▶ _EXERCISE_: If a line in the entries below includes "button", show that line.
======== RECORDS FOR THE EXERCISE ========
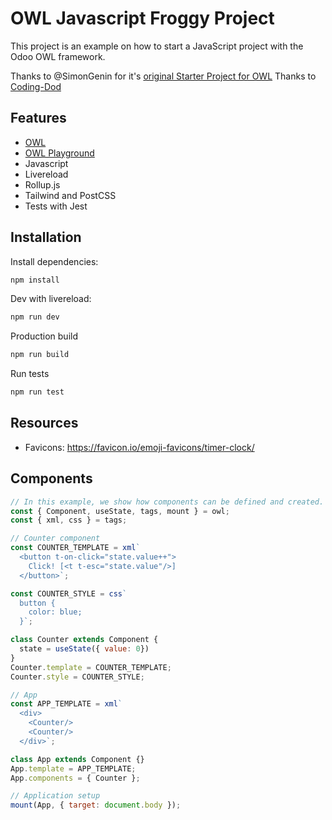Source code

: # OWL Javascript Froggy Project

This project is an example on how to start a JavaScript project with the Odoo OWL framework.

Thanks to @SimonGenin for it's [original Starter Project for OWL](https://github.com/SimonGenin/OWL-JavaScript-Project-Starter)
Thanks to [Coding-Dod](https://github.com/Coding-Dodo/OWL-JavaScript-Tailwind-Project-Starter.git)


## Features

- [OWL](https://github.com/odoo/owl)
- [OWL Playground](https://odoo.github.io/owl/playground/)
- Javascript
- Livereload
- Rollup.js
- Tailwind and PostCSS
- Tests with Jest

## Installation

Install dependencies:

```bash
npm install
```

Dev with livereload:

```bash
npm run dev
```

Production build

```bash
npm run build
```

Run tests

```bash
npm run test
```

## Resources
- Favicons: https://favicon.io/emoji-favicons/timer-clock/
## Components
```javascript
// In this example, we show how components can be defined and created.
const { Component, useState, tags, mount } = owl;
const { xml, css } = tags;

// Counter component
const COUNTER_TEMPLATE = xml`
  <button t-on-click="state.value++">
    Click! [<t t-esc="state.value"/>]
  </button>`;

const COUNTER_STYLE = css`
  button {
    color: blue;
  }`;

class Counter extends Component {
  state = useState({ value: 0})
}
Counter.template = COUNTER_TEMPLATE;
Counter.style = COUNTER_STYLE;

// App
const APP_TEMPLATE = xml`
  <div>
    <Counter/>
    <Counter/>
  </div>`;

class App extends Component {}
App.template = APP_TEMPLATE;
App.components = { Counter };

// Application setup
mount(App, { target: document.body });
```
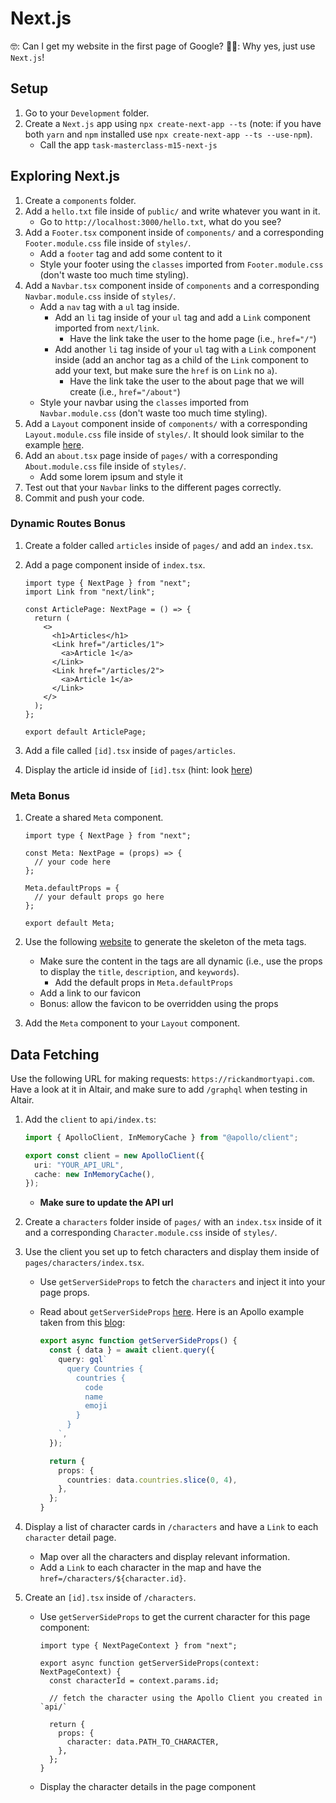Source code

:# Next.js

🤓: Can I get my website in the first page of Google?
🧑‍💻: Why yes, just use `Next.js`!

## Setup

1. Go to your `Development` folder.
2. Create a `Next.js` app using `npx create-next-app --ts` (note: if you have both `yarn` and `npm` installed use `npx create-next-app --ts --use-npm`).
   - Call the app `task-masterclass-m15-next-js`

## Exploring Next.js

1. Create a `components` folder.
2. Add a `hello.txt` file inside of `public/` and write whatever you want in it.
   - Go to `http://localhost:3000/hello.txt`, what do you see?
3. Add a `Footer.tsx` component inside of `components/` and a corresponding `Footer.module.css` file inside of `styles/`.
   - Add a `footer` tag and add some content to it
   - Style your footer using the `classes` imported from `Footer.module.css` (don't waste too much time styling).
4. Add a `Navbar.tsx` component inside of `components` and a corresponding `Navbar.module.css` inside of `styles/`.
   - Add a `nav` tag with a `ul` tag inside.
     - Add an `li` tag inside of your `ul` tag and add a `Link` component imported from `next/link`.
       - Have the link take the user to the home page (i.e., `href="/"`)
     - Add another `li` tag inside of your `ul` tag with a `Link` component inside (add an anchor tag as a child of the `Link` component to add your text, but make sure the `href` is on `Link` no `a`).
       - Have the link take the user to the about page that we will create (i.e., `href="/about"`)
   - Style your navbar using the `classes` imported from `Navbar.module.css` (don't waste too much time styling).
5. Add a `Layout` component inside of `components/` with a corresponding `Layout.module.css` file inside of `styles/`. It should look similar to the example [here](https://nextjs.org/docs/basic-features/layouts).
6. Add an `about.tsx` page inside of `pages/` with a corresponding `About.module.css` file inside of `styles/`.
   - Add some lorem ipsum and style it
7. Test out that your `Navbar` links to the different pages correctly.
8. Commit and push your code.

### Dynamic Routes Bonus

1. Create a folder called `articles` inside of `pages/` and add an `index.tsx`.
2. Add a page component inside of `index.tsx`.

   ```tsx
   import type { NextPage } from "next";
   import Link from "next/link";

   const ArticlePage: NextPage = () => {
     return (
       <>
         <h1>Articles</h1>
         <Link href="/articles/1">
           <a>Article 1</a>
         </Link>
         <Link href="/articles/2">
           <a>Article 1</a>
         </Link>
       </>
     );
   };

   export default ArticlePage;
   ```

3. Add a file called `[id].tsx` inside of `pages/articles`.
4. Display the article id inside of `[id].tsx` (hint: look [here](https://nextjs.org/docs/routing/dynamic-routes))

### Meta Bonus

1. Create a shared `Meta` component.

   ```tsx
   import type { NextPage } from "next";

   const Meta: NextPage = (props) => {
     // your code here
   };

   Meta.defaultProps = {
     // your default props go here
   };

   export default Meta;
   ```

2. Use the following [website](https://www.seoptimer.com/meta-tag-generator) to generate the skeleton of the meta tags.
   - Make sure the content in the tags are all dynamic (i.e., use the props to display the `title`, `description`, and `keywords`).
     - Add the default props in `Meta.defaultProps`
   - Add a link to our favicon
   - Bonus: allow the favicon to be overridden using the props
3. Add the `Meta` component to your `Layout` component.

## Data Fetching

Use the following URL for making requests: `https://rickandmortyapi.com`. Have a look at it in Altair, and make sure to add `/graphql` when testing in Altair.

1. Add the `client` to `api/index.ts`:

   ```ts
   import { ApolloClient, InMemoryCache } from "@apollo/client";

   export const client = new ApolloClient({
     uri: "YOUR_API_URL",
     cache: new InMemoryCache(),
   });
   ```

   - **Make sure to update the API url**

2. Create a `characters` folder inside of `pages/` with an `index.tsx` inside of it and a corresponding `Character.module.css` inside of `styles/`.
3. Use the client you set up to fetch characters and display them inside of `pages/characters/index.tsx`.

   - Use `getServerSideProps` to fetch the `characters` and inject it into your page props.
   - Read about `getServerSideProps` [here](https://nextjs.org/docs/basic-features/data-fetching/get-server-side-props). Here is an Apollo example taken from this [blog](https://www.apollographql.com/blog/apollo-client/next-js/next-js-getting-started/):

     ```ts
     export async function getServerSideProps() {
       const { data } = await client.query({
         query: gql`
           query Countries {
             countries {
               code
               name
               emoji
             }
           }
         `,
       });

       return {
         props: {
           countries: data.countries.slice(0, 4),
         },
       };
     }
     ```

4. Display a list of character cards in `/characters` and have a `Link` to each `character` detail page.
   - Map over all the characters and display relevant information.
   - Add a `Link` to each character in the map and have the `href=/characters/${character.id}`.
5. Create an `[id].tsx` inside of `/characters`.

   - Use `getServerSideProps` to get the current character for this page component:

     ```tsx
     import type { NextPageContext } from "next";

     export async function getServerSideProps(context: NextPageContext) {
       const characterId = context.params.id;

       // fetch the character using the Apollo Client you created in `api/`

       return {
         props: {
           character: data.PATH_TO_CHARACTER,
         },
       };
     }
     ```

   - Display the character details in the page component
========
▶ _WRITTEN REPLY_:
  <button t-on-click="state.value++">
  </button>`;
  button {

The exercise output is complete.